Любопытно, что уже в конце 1790 г. для Робеспьера свобода оказывается теснейшим образом связана с патриотизмом. Причем связь эта обусловлена не внешнеполитическими причинами (нужно защищать свободу от иноземных захватчиков, защита свободы оказывается тождественна защите родины), но самой природой свободы. Причина здесь проста: отчизна ведь есть общество, образованное общественным договором. Защита условий этого договора, т.е. свободы, и есть защита отчизны. Абсолютный монарх для Робеспьера по определению оказывается «иностранцем». А иностранцы - люди, не являющиеся участниками договора - лишены всяческих прав и приравниваются Робеспьером к рабам. Однако простота и, казалось бы, очевидность этой логики вовсе не бросались в глаза теоретикам общественного договора, да и многим деятелям Французской революции. Неслучайно уже в самом начале Революции разгорелись споры о словах «нация» и «народ». Ж.Э. Сийес предложил переименовать собрание представителей третьего сословия Генеральных штатов в «признанных и облеченных доверием французской нации», а граф Мирабо настаивал на варианте «представители французского народа». «Декларация прав человека и гражданина» объявила источником суверенной власти нацию, первая французская Конституция (1791 г.) - народ, а вторая (1793 г., якобинская) - вновь нацию. Национальный характер свободы станет идеологией революционных и постреволюционых войн Франции и будет иметь для Европы значение не меньшее, чем сам факт Французской революции.
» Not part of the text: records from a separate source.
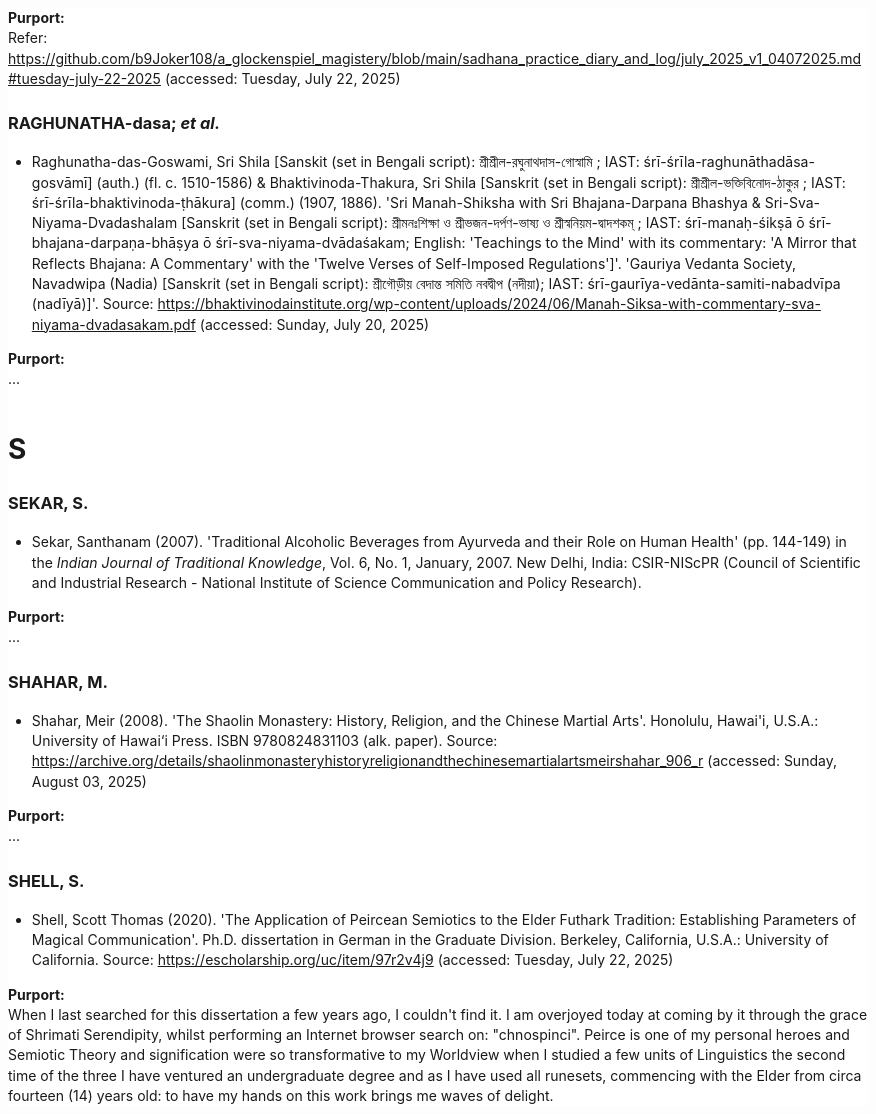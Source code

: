 **Purport:**<br>
Refer: https://github.com/b9Joker108/a_glockenspiel_magistery/blob/main/sadhana_practice_diary_and_log/july_2025_v1_04072025.md#tuesday-july-22-2025 (accessed: Tuesday, July 22, 2025)

### RAGHUNATHA-dasa; *et al.* ###

* Raghunatha-das-Goswami, Sri Shila \[Sanskit (set in Bengali script): শ্রীশ্রীল-রঘুনাথদাস-গোস্বামি ; IAST: śrī-śrīla-raghunāthadāsa-gosvāmī] (auth.) (fl. c. 1510-1586) & Bhaktivinoda-Thakura, Sri Shila \[Sanskrit (set in Bengali script): শ্রীশ্রীল-ভক্তিবিনোদ-ঠাকুর ; IAST: śrī-śrīla-bhaktivinoda-ṭhākura] (comm.) (1907, 1886). 'Sri Manah-Shiksha with Sri Bhajana-Darpana Bhashya & Sri-Sva-Niyama-Dvadashalam \[Sanskrit (set in Bengali script): শ্রীমনঃশিক্ষা ও শ্রীভজন-দর্পণ-ভাষ্য ও শ্রীস্বনিয়ম-দ্বাদশকম্ ; IAST: śrī-manaḥ-śikṣā ō śrī-bhajana-darpaṇa-bhāṣya ō śrī-sva-niyama-dvādaśakam; English: 'Teachings to the Mind' with its commentary: 'A Mirror that Reflects Bhajana: A Commentary' with the 'Twelve Verses of Self-Imposed Regulations']'. 'Gauriya Vedanta Society, Navadwipa (Nadia) \[Sanskrit (set in Bengali script): শ্রীগৌড়ীয় বেদান্ত সমিতি নবদ্বীপ (নদীয়া); IAST: śrī-gaurīya-vedānta-samiti-nabadvīpa (nadīyā)]'. Source: https://bhaktivinodainstitute.org/wp-content/uploads/2024/06/Manah-Siksa-with-commentary-sva-niyama-dvadasakam.pdf (accessed: Sunday, July 20, 2025)

**Purport:**<br>
...

# S #

### SEKAR, S. ###

* Sekar, Santhanam (2007). 'Traditional Alcoholic Beverages from Ayurveda and their Role on Human Health' (pp. 144-149) in the *Indian Journal of Traditional Knowledge*, Vol. 6, No. 1, January, 2007. New Delhi, India: CSIR-NIScPR (Council of Scientific and Industrial Research - National Institute of Science Communication and Policy Research). 

**Purport:**<br>
...

### SHAHAR, M. ###

* Shahar, Meir (2008). 'The Shaolin Monastery: History, Religion, and the Chinese Martial Arts'. Honolulu, Hawai'i, U.S.A.: University of Hawai‘i Press. ISBN 9780824831103 (alk. paper). Source: https://archive.org/details/shaolinmonasteryhistoryreligionandthechinesemartialartsmeirshahar_906_r (accessed: Sunday, August 03, 2025)

**Purport:**<br>
...

### SHELL, S. ###

* Shell, Scott Thomas (2020). 'The Application of Peircean Semiotics to the Elder Futhark Tradition: Establishing Parameters of Magical Communication'. Ph.D. dissertation in German in the Graduate Division. Berkeley, California, U.S.A.:  University of California. Source: https://escholarship.org/uc/item/97r2v4j9 (accessed: Tuesday, July 22, 2025)

**Purport:**<br>
When I last searched for this dissertation a few years ago, I couldn't find it. I am overjoyed today at coming by it through the grace of Shrimati Serendipity, whilst performing an Internet browser search on: "chnospinci". Peirce is one of my personal heroes and Semiotic Theory and signification were so transformative to my Worldview when I studied a few units of Linguistics the second time of the three I have ventured an undergraduate degree and as I have used all runesets, commencing with the Elder from circa fourteen (14) years old: to have my hands on this work brings me waves of delight.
И Гоббс, и Локк, говоря о свободе и ее реализации в условиях политического общества, разумеется, не забывали о важнейшем признаке этого общества - возможности легально применять насилие. Например, последний так определял политическую власть: «право создавать законы, предусматривающие смертную казнь и соответственно все менее строгие меры наказания для регулирования и сохранения собственности, и применять силу сообщества для исполнения этих законов и для защиты государства от нападения извне - и все это только ради общественного блага» [5, с. 262]. И все же, если мы по ленинской методологии при описании империализма, спросим: какой же признак политического общества важнейший? - английские мыслители в один голос ответят: гаран-тированность собственности. Робеспьер
же категорически заявляет: «Самый неизбежный из всех законов, единственный, который всегда будет гарантированно соблюден, - закон силы». Свобода - это сила. «Так как свободный человек это не тот, кто не угнетается в данный момент; это тот, кто гарантирован от давления постоянной и достаточной силой» [16].
А поскольку все люди рождаются и живут свободными, то их силы должны быть постоянно равны. Равенство в правах зиждется на равном праве применить оружие и равной обеспеченности этим оружием. То, что Локк называл справедливым для естественного состояния, однако порождающим некоторые неудобства, кажется, объявляется Робеспьером (со ссылкой на Руссо) идеалом политического общества. «Быть вооруженным для своей собственной защиты есть право каждого человека; быть вооруженным для защиты свободы и существования общего отечества есть право каждого гражданина» [16]. Однако на деле естественный анархизм Робеспьером вовсе не приветствуется. Нация - вот тот субъект, который должен наводить строжайшую дисциплину, обладать абсолютной властью, не давать ни одному человеку ни на мгновение забыть, что он еще и гражданин. И только пока он гражданин, нация гарантирует ему равенство, и другие права, записанные «в нашей торжественной декларации».
Теперь перейдем к «братству». В данном контексте братство, разумеется, является метафорой социальной связи. Говоря о национальных гвардейцах, которыми должны стать все мужчины свободной нации, Робеспьер называет их семьей объединенных братьев. А чувство братства рождается у них из определенных, автором речи предложенных, условий организации жизни. На этом разговор о братстве и заканчивается. Как таковое оно упоминается в речи лишь два раза.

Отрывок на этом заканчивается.